Find and copy each line of the records where the string "share" shows up.

====== Data provided

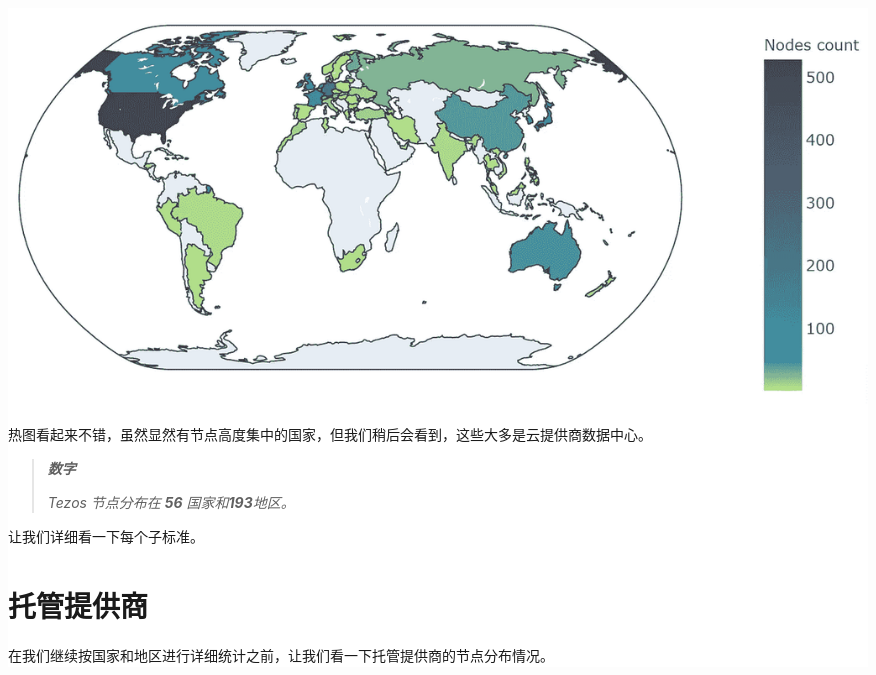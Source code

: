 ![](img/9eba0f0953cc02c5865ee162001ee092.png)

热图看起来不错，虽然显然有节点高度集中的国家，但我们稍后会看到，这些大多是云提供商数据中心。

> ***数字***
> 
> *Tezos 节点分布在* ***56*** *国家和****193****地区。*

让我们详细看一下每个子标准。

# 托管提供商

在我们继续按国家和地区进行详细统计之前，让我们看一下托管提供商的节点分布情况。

============
====== Data provided

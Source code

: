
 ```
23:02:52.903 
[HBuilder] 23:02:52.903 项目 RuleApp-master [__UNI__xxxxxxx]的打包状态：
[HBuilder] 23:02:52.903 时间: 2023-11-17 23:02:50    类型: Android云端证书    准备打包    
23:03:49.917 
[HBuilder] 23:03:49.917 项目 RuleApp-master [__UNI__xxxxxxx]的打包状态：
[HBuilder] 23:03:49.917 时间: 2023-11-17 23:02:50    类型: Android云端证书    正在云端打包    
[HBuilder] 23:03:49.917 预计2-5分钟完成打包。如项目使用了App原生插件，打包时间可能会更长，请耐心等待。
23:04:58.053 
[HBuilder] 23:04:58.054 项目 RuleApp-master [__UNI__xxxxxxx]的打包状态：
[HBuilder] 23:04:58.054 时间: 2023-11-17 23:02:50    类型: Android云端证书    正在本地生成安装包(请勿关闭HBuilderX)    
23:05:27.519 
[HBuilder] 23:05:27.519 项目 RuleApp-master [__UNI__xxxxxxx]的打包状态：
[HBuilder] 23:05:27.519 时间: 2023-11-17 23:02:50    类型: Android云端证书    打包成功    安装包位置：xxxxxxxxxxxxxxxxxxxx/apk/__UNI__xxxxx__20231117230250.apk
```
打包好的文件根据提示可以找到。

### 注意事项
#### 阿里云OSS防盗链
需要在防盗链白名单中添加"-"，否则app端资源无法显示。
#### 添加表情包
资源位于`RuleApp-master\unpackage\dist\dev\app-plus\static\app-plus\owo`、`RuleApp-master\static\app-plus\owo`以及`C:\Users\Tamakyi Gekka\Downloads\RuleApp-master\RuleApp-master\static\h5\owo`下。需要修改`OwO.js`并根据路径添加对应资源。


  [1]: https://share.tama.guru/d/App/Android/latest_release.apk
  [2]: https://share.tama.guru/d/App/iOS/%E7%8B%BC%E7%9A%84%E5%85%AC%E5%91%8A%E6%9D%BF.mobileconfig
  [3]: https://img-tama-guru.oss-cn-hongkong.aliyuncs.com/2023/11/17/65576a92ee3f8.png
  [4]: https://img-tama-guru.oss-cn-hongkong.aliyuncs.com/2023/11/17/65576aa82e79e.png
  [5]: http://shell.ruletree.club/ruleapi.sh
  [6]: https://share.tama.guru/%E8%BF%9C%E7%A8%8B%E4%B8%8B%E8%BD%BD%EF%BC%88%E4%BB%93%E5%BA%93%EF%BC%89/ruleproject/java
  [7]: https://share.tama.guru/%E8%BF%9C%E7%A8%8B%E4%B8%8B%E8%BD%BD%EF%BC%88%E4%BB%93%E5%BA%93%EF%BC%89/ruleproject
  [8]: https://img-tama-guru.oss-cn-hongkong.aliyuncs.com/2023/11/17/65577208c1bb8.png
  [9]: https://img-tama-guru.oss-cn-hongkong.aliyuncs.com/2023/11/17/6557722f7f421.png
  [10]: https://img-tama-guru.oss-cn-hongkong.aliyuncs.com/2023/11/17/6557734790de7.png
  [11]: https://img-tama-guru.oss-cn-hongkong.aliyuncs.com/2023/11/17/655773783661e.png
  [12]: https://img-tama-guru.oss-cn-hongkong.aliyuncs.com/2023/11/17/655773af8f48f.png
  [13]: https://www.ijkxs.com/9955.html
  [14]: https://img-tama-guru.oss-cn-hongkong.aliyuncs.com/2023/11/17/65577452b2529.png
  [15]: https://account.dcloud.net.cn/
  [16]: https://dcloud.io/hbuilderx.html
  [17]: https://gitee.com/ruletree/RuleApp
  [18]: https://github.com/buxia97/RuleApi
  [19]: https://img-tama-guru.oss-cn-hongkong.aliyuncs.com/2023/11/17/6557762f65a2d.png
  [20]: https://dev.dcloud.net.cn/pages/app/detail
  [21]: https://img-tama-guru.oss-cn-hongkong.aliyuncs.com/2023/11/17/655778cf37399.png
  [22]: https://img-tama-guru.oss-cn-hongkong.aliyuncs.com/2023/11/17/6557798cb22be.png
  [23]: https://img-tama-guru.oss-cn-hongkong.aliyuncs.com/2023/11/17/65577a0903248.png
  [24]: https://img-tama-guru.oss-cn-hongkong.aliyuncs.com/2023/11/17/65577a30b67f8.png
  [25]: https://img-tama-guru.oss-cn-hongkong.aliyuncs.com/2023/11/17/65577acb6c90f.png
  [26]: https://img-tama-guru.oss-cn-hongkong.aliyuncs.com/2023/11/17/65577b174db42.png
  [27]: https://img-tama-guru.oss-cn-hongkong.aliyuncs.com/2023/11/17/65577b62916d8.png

============
====== Data provided

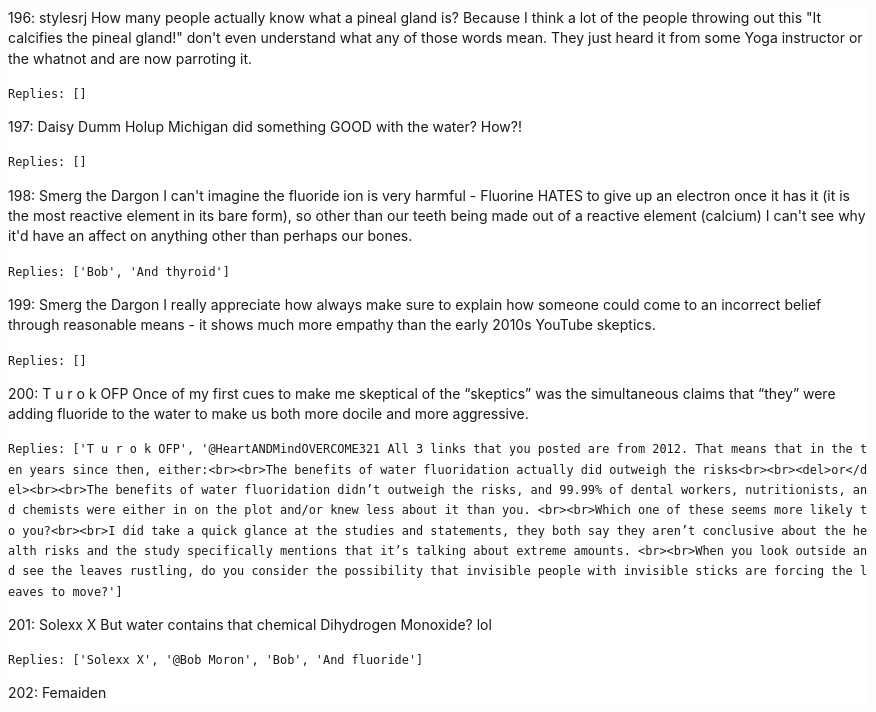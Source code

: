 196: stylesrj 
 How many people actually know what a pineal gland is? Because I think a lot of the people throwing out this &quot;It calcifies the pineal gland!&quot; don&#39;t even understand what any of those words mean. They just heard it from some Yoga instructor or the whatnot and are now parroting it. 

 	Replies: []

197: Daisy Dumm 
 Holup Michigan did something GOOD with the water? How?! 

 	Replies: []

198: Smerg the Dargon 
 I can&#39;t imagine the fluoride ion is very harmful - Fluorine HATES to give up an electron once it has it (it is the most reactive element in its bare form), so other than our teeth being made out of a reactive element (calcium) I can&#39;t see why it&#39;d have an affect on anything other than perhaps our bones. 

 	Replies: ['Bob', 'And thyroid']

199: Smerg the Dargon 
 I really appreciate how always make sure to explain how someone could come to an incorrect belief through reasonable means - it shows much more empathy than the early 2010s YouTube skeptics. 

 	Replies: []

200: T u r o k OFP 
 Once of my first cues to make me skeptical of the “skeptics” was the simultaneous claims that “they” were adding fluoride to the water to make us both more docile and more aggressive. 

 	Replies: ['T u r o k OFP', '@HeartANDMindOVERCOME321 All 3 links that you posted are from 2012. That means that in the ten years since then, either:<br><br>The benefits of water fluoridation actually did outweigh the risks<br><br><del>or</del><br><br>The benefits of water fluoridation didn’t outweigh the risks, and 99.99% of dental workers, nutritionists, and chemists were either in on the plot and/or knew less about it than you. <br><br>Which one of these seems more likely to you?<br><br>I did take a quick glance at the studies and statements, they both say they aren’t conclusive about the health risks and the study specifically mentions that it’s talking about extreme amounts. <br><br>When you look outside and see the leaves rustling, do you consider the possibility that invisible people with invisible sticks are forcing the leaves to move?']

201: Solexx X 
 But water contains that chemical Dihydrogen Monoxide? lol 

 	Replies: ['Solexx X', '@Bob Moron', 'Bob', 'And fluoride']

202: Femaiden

============

Answer to the exercise >>
  [1]: https://share.tama.guru/d/App/Android/latest_release.apk
  [2]: https://share.tama.guru/d/App/iOS/%E7%8B%BC%E7%9A%84%E5%85%AC%E5%91%8A%E6%9D%BF.mobileconfig
  [6]: https://share.tama.guru/%E8%BF%9C%E7%A8%8B%E4%B8%8B%E8%BD%BD%EF%BC%88%E4%BB%93%E5%BA%93%EF%BC%89/ruleproject/java
  [7]: https://share.tama.guru/%E8%BF%9C%E7%A8%8B%E4%B8%8B%E8%BD%BD%EF%BC%88%E4%BB%93%E5%BA%93%EF%BC%89/ruleproject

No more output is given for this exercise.